— Data extracts —
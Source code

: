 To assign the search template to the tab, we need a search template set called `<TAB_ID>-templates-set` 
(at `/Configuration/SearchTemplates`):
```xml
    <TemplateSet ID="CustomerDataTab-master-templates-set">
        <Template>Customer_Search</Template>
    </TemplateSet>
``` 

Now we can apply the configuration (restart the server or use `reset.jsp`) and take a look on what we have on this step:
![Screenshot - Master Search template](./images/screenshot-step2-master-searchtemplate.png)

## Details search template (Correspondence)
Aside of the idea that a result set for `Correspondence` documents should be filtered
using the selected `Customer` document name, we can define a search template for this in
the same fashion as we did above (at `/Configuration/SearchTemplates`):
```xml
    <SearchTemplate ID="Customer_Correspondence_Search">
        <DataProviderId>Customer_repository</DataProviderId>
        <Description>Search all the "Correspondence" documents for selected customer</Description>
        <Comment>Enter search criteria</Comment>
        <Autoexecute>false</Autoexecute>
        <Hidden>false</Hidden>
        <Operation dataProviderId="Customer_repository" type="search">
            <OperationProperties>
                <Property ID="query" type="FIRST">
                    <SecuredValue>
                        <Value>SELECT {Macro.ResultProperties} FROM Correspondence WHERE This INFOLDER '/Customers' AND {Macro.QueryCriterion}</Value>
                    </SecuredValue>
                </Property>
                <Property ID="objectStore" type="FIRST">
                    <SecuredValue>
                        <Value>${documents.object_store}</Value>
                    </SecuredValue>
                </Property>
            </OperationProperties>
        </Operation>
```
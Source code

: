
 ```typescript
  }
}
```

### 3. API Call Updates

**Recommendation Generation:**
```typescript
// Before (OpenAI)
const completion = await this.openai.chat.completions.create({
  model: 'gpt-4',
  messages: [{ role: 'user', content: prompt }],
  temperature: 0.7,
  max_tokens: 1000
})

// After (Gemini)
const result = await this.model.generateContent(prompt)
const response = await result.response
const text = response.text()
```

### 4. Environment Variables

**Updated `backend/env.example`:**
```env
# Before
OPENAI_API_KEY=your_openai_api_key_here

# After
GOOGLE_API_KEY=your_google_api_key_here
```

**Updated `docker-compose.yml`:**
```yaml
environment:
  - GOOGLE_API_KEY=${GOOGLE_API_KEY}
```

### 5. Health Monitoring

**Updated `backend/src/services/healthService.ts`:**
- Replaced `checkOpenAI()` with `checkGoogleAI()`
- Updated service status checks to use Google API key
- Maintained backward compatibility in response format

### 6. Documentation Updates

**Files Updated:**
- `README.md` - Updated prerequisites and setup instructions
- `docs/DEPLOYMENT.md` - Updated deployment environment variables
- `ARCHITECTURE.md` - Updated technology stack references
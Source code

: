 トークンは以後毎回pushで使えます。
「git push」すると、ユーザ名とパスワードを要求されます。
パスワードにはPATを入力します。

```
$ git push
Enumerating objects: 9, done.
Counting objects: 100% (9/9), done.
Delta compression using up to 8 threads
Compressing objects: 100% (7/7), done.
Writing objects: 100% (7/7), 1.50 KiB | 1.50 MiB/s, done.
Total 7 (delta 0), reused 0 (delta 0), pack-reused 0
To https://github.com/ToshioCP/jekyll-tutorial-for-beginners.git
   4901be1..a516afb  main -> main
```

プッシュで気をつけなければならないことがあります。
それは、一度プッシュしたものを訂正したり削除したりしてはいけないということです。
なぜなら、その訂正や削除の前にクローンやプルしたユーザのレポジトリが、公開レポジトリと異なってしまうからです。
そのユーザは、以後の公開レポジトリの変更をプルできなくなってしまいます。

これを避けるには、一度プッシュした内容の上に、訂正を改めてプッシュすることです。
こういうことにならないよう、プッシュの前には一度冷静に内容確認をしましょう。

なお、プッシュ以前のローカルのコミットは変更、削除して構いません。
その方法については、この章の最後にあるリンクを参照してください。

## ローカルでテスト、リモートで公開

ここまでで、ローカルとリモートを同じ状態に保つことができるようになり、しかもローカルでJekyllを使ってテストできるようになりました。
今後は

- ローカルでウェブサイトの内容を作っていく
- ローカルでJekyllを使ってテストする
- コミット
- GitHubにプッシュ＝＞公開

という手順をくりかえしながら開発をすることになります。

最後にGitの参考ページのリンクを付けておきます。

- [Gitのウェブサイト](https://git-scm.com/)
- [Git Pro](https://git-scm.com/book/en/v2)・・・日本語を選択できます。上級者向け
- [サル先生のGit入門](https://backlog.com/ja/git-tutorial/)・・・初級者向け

— Task brief —
The full listing should be output exactly, line for line.

— Output of the task —
Source code

: To assign the search template to the tab, we need a search template set called `<TAB_ID>-templates-set` 
(at `/Configuration/SearchTemplates`):
```xml
    <TemplateSet ID="CustomerDataTab-master-templates-set">
        <Template>Customer_Search</Template>
    </TemplateSet>
``` 

Now we can apply the configuration (restart the server or use `reset.jsp`) and take a look on what we have on this step:
![Screenshot - Master Search template](./images/screenshot-step2-master-searchtemplate.png)

## Details search template (Correspondence)
Aside of the idea that a result set for `Correspondence` documents should be filtered
using the selected `Customer` document name, we can define a search template for this in
the same fashion as we did above (at `/Configuration/SearchTemplates`):
```xml
    <SearchTemplate ID="Customer_Correspondence_Search">
        <DataProviderId>Customer_repository</DataProviderId>
        <Description>Search all the "Correspondence" documents for selected customer</Description>
        <Comment>Enter search criteria</Comment>
        <Autoexecute>false</Autoexecute>
        <Hidden>false</Hidden>
        <Operation dataProviderId="Customer_repository" type="search">
            <OperationProperties>
                <Property ID="query" type="FIRST">
                    <SecuredValue>
                        <Value>SELECT {Macro.ResultProperties} FROM Correspondence WHERE This INFOLDER '/Customers' AND {Macro.QueryCriterion}</Value>
                    </SecuredValue>
                </Property>
                <Property ID="objectStore" type="FIRST">
                    <SecuredValue>
                        <Value>${documents.object_store}</Value>
                    </SecuredValue>
                </Property>
            </OperationProperties>
        </Operation>
```
Source code

:
 ```typescript
  }
}
```

### 3. API Call Updates

**Recommendation Generation:**
```typescript
// Before (OpenAI)
const completion = await this.openai.chat.completions.create({
  model: 'gpt-4',
  messages: [{ role: 'user', content: prompt }],
  temperature: 0.7,
  max_tokens: 1000
})

// After (Gemini)
const result = await this.model.generateContent(prompt)
const response = await result.response
const text = response.text()
```

### 4. Environment Variables

**Updated `backend/env.example`:**
```env
# Before
OPENAI_API_KEY=your_openai_api_key_here

# After
GOOGLE_API_KEY=your_google_api_key_here
```

**Updated `docker-compose.yml`:**
```yaml
environment:
  - GOOGLE_API_KEY=${GOOGLE_API_KEY}
```

### 5. Health Monitoring

**Updated `backend/src/services/healthService.ts`:**
- Replaced `checkOpenAI()` with `checkGoogleAI()`
- Updated service status checks to use Google API key
- Maintained backward compatibility in response format

### 6. Documentation Updates

**Files Updated:**
- `README.md` - Updated prerequisites and setup instructions
- `docs/DEPLOYMENT.md` - Updated deployment environment variables
- `ARCHITECTURE.md` - Updated technology stack references
Source code

: トークンは以後毎回pushで使えます。
「git push」すると、ユーザ名とパスワードを要求されます。
パスワードにはPATを入力します。

```
$ git push
Enumerating objects: 9, done.
Counting objects: 100% (9/9), done.
Delta compression using up to 8 threads
Compressing objects: 100% (7/7), done.
Writing objects: 100% (7/7), 1.50 KiB | 1.50 MiB/s, done.
Total 7 (delta 0), reused 0 (delta 0), pack-reused 0
To https://github.com/ToshioCP/jekyll-tutorial-for-beginners.git
   4901be1..a516afb  main -> main
```

プッシュで気をつけなければならないことがあります。
それは、一度プッシュしたものを訂正したり削除したりしてはいけないということです。
なぜなら、その訂正や削除の前にクローンやプルしたユーザのレポジトリが、公開レポジトリと異なってしまうからです。
そのユーザは、以後の公開レポジトリの変更をプルできなくなってしまいます。

これを避けるには、一度プッシュした内容の上に、訂正を改めてプッシュすることです。
こういうことにならないよう、プッシュの前には一度冷静に内容確認をしましょう。

なお、プッシュ以前のローカルのコミットは変更、削除して構いません。
その方法については、この章の最後にあるリンクを参照してください。

## ローカルでテスト、リモートで公開

ここまでで、ローカルとリモートを同じ状態に保つことができるようになり、しかもローカルでJekyllを使ってテストできるようになりました。
今後は

- ローカルでウェブサイトの内容を作っていく
- ローカルでJekyllを使ってテストする
- コミット
- GitHubにプッシュ＝＞公開

という手順をくりかえしながら開発をすることになります。

最後にGitの参考ページのリンクを付けておきます。

- [Gitのウェブサイト](https://git-scm.com/)
- [Git Pro](https://git-scm.com/book/en/v2)・・・日本語を選択できます。上級者向け
- [サル先生のGit入門](https://backlog.com/ja/git-tutorial/)・・・初級者向け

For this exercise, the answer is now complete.